PyTorch implementation of a collections of scalable Video Transformer Benchmarks.

Overview

PyTorch implementation of Video Transformer Benchmarks

This repository is mainly built upon Pytorch and Pytorch-Lightning. We wish to maintain a collections of scalable video transformer benchmarks, and discuss the training recipes of how to train a big video transformer model.

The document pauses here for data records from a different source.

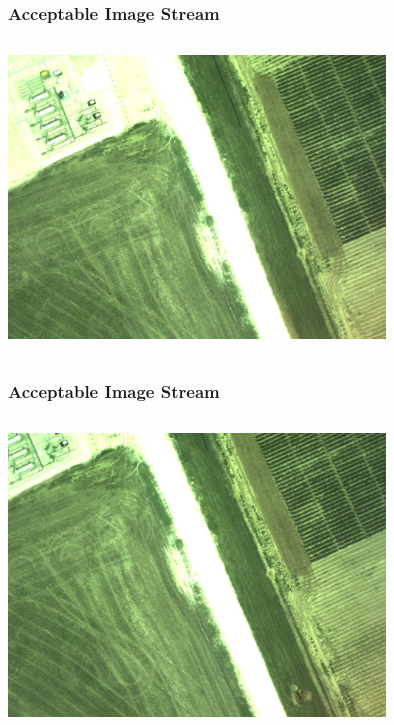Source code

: \documentclass{beamer}
\begin{document}
\begin{frame}
\frametitle{Acceptable Image Stream}
\begin{columns}
\begin{centering}
\includegraphics[width = 10cm]{Figures/good3}
\end{centering}
\end{columns}
\end{frame}


\begin{frame}
\frametitle{Acceptable Image Stream}
\begin{columns}
\begin{centering}
\includegraphics[width = 10cm]{Figures/good4}
\end{centering}
\end{columns}
\end{frame}
\end{document}
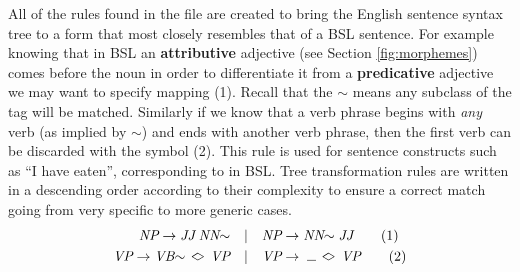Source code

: \documentclass[12pt]{ociamthesis}  %
\newcommand{\anything}{\mathbin{\rotatebox[origin=c]{90}{$\lozenge$}}}
\newcommand{\nothing}{\text{\rule{1.5ex}{0.4pt}\;}}
\begin{document}
All of the rules found in the file are created to bring the English sentence syntax tree to a form that most closely resembles that of a BSL sentence. For example knowing that in BSL an \textbf{attributive} adjective (see Section \ref{fig:morphemes}) comes before the noun in order to differentiate it from a \textbf{predicative} adjective we may want to specify mapping (1). Recall that the $\sim$ means any subclass of the tag will be matched. Similarly if we know that a verb phrase begins with \textit{any} verb (as implied by $\sim$) and ends with another verb phrase, then the first verb can be discarded with the \nothing symbol (2). This rule is used for sentence constructs such as ``I have eaten'', corresponding to  in BSL. Tree transformation rules are written in a descending order according to their complexity to ensure a correct match going from very specific to more generic cases.
\begin{align*}
  \textit{NP} \rightarrow \textit{JJ} \; \textit{NN$\sim$} &\quad|\quad \textit{NP} \rightarrow \textit{NN$\sim$} \; \textit{JJ} \tag{1} \\
  \textit{VP} \rightarrow \textit{VB$\sim$} \; \anything \; \textit{VP} &\quad|\quad \textit{VP} \rightarrow \; \nothing \anything \; \textit{VP} \tag{2}
\end{align*}
\end{document}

Now, we implement the TimeSformer and ViViT. And we have pre-trained the TimeSformer-B on Kinetics600, but still can't guarantee the performance reported in the paper. However, we find some relevant hyper-parameters which may help us to reach the target performance.

Table of Contents

  1. Difference
  2. TODO
  3. Setup
  4. Usage
  5. Result
  6. Acknowledge
  7. Contribution

Difference

In order to share the basic divided spatial-temporal attention module to different video transformer, we make some changes in the following apart.

1. Position embedding

We split the position embedding from R(nt*h*w×d) mentioned in the ViViT paper into R(nh*w×d) and R(nt×d) to stay the same as TimeSformer.

2. Class token

In order to make clear whether to add the class_token into the module forward computation, we only compute the interaction between class_token and query when the current layer is the last layer (except FFN) of each transformer block.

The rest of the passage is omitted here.